As part of its new deal with the Fox network, the UFC announced it would broadcast four specials on Fox as part of the new deal. Unfortunately, what they left out is that the first special will look more like a UFC prelims special than a landmark broadcast.
This odd piece of news floated out to the media after the UFC and Fox press conference. According to numerous reports, the first live UFC special will be live on November 12, a week before UFC 140. Yet the most interesting aspect of this is that the special will only be 60 minutes and feature just two live fights.

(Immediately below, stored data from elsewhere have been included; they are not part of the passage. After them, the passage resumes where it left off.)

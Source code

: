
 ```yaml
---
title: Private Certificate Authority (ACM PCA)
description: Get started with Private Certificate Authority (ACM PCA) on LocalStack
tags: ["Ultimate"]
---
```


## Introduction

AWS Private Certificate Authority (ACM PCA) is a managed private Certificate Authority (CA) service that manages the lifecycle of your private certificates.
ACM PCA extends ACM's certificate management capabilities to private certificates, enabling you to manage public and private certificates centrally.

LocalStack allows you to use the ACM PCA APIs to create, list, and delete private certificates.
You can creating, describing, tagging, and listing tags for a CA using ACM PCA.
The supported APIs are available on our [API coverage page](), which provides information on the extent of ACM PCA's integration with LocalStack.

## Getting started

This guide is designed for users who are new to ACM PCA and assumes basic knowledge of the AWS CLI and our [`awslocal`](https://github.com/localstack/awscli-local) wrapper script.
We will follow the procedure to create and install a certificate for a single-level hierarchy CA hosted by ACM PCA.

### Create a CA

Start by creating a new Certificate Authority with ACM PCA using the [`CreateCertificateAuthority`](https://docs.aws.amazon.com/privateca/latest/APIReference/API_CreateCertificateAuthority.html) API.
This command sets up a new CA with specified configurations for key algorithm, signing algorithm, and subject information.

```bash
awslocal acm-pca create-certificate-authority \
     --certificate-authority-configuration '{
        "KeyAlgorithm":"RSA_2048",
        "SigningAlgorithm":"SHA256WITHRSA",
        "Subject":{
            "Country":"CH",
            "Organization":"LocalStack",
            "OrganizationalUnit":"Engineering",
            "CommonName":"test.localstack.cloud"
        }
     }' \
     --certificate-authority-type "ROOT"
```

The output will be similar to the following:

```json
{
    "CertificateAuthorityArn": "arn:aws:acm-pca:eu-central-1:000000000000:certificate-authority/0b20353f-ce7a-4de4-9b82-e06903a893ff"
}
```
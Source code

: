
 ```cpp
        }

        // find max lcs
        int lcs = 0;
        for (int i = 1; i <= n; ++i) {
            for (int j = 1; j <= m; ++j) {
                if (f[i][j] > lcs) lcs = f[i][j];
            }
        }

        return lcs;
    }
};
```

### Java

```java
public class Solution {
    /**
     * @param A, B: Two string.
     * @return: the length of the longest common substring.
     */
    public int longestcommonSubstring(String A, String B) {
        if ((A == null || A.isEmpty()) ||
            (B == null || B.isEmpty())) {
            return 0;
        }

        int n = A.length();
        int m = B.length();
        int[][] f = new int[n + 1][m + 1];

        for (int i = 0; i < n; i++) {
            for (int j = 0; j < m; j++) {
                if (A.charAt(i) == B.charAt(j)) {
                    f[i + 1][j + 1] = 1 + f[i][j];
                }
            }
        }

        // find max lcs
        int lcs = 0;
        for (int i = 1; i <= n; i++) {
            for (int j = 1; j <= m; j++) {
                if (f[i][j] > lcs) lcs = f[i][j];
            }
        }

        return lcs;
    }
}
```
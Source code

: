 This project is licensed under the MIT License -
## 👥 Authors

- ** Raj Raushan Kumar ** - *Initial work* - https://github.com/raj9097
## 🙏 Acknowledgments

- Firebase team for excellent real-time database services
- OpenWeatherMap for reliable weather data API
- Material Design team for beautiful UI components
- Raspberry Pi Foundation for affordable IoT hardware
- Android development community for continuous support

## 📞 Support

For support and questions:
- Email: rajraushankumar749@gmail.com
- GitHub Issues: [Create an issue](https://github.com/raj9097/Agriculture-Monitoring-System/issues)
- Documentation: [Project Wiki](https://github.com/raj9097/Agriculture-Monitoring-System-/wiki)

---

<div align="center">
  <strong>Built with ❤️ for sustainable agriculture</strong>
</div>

The UFC will only get one first impression. That is why this first Fox special is arguably the most important UFC event in company history. But what can the UFC be expected to showcase with only one hour, and two fights for an hour on a Saturday night? Saturday night is not a big television night in general and now you’ll have the UFC trying to compete with a Notre Dame game in prime time as well as several other NCAA games on the various ESPN networks (including LSU). Manny Pacquiao will also be boxing later that night. Is this really a showcase or an invitation to fail?
In other words, this is just a glorified Spike prelims special on Fox. How many classic prelim specials do you remember on Spike? Other than the WEC pay per view prelims, I don’t remember many classics. That is because the odds are stacked against the UFC on a two-fight card to showcase UFC at its best. At minimum, the UFC needed a four if not a five fight special to make this thing work. I can’t imagine anyone at Zuffa is happy about this deal.
The odds are certainly stacked against the UFC. Sure, the UFC can get lucky and hit on two fights that deliver. But in a sport where nothing is given, how often does that happen? On a five fight UFC pay per view, how many of those fights deliver as promised? Probably two, three fights may blow the fans away on a good night, and it is almost rare for a home run in all five, although it does happen. Unless Vince McMahon is booking this thing, the UFC will be rolling the dice that both fights will deliver, and those are odds that I wouldn’t want on my first Fox special.
You also have the issue of the five-round fight. The UFC told the world several weeks ago that all main-events will go five rounds starting at UFC 137. So now you are talking about a show where at least one fight will be five rounds. Most guys who fight for five rounds generally start out at a slower pace, conserving their energy for the “championship rounds.” Unless the UFC completely balks at this new rule change, the company will be faced with delivering a slow, deliberate fight in their Fox debut rather than an action-packed three rounder. Of course that isn’t always the rule as Chael Sonnen vs. Anderson Silva and Dominick Cruz vs. Urijah Faber have shown, but it is generally the norm.
All I know is that for such a big event, there sure seems to be a lot of questions going into it. The two fight, one hour broadcast is a big disappointment and not what most expected when we were told about what the UFC’s presence on Fox would be.